* **What the exercise asks**:
When you repeat the entries below, keep each word exactly as it is and drop the pictures.

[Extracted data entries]
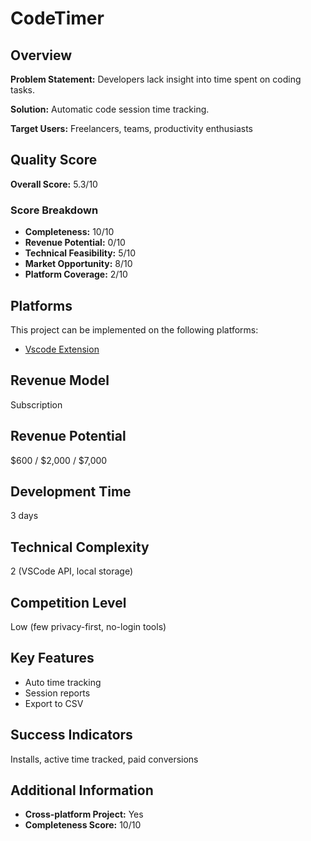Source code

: # CodeTimer

## Overview
**Problem Statement:** Developers lack insight into time spent on coding tasks.

**Solution:** Automatic code session time tracking.

**Target Users:** Freelancers, teams, productivity enthusiasts

## Quality Score
**Overall Score:** 5.3/10

### Score Breakdown
- **Completeness:** 10/10
- **Revenue Potential:** 0/10
- **Technical Feasibility:** 5/10
- **Market Opportunity:** 8/10
- **Platform Coverage:** 2/10

## Platforms
This project can be implemented on the following platforms:
- [Vscode Extension](./platforms/vscode-extension/)

## Revenue Model
Subscription

## Revenue Potential
$600 / $2,000 / $7,000

## Development Time
3 days

## Technical Complexity
2 (VSCode API, local storage)

## Competition Level
Low (few privacy-first, no-login tools)

## Key Features
- Auto time tracking
- Session reports
- Export to CSV

## Success Indicators
Installs, active time tracked, paid conversions

## Additional Information
- **Cross-platform Project:** Yes
- **Completeness Score:** 10/10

* **Response for this exercise**:
Source code

: # CodeTimer

## Overview
**Problem Statement:** Developers lack insight into time spent on coding tasks.

**Solution:** Automatic code session time tracking.

**Target Users:** Freelancers, teams, productivity enthusiasts

## Quality Score
**Overall Score:** 5.3/10

### Score Breakdown
- **Completeness:** 10/10
- **Revenue Potential:** 0/10
- **Technical Feasibility:** 5/10
- **Market Opportunity:** 8/10
- **Platform Coverage:** 2/10

## Platforms
This project can be implemented on the following platforms:
- [Vscode Extension](./platforms/vscode-extension/)

## Revenue Model
Subscription

## Revenue Potential
$600 / $2,000 / $7,000

## Development Time
3 days

## Technical Complexity
2 (VSCode API, local storage)

## Competition Level
Low (few privacy-first, no-login tools)

## Key Features
- Auto time tracking
- Session reports
- Export to CSV

## Success Indicators
Installs, active time tracked, paid conversions

## Additional Information
- **Cross-platform Project:** Yes
- **Completeness Score:** 10/10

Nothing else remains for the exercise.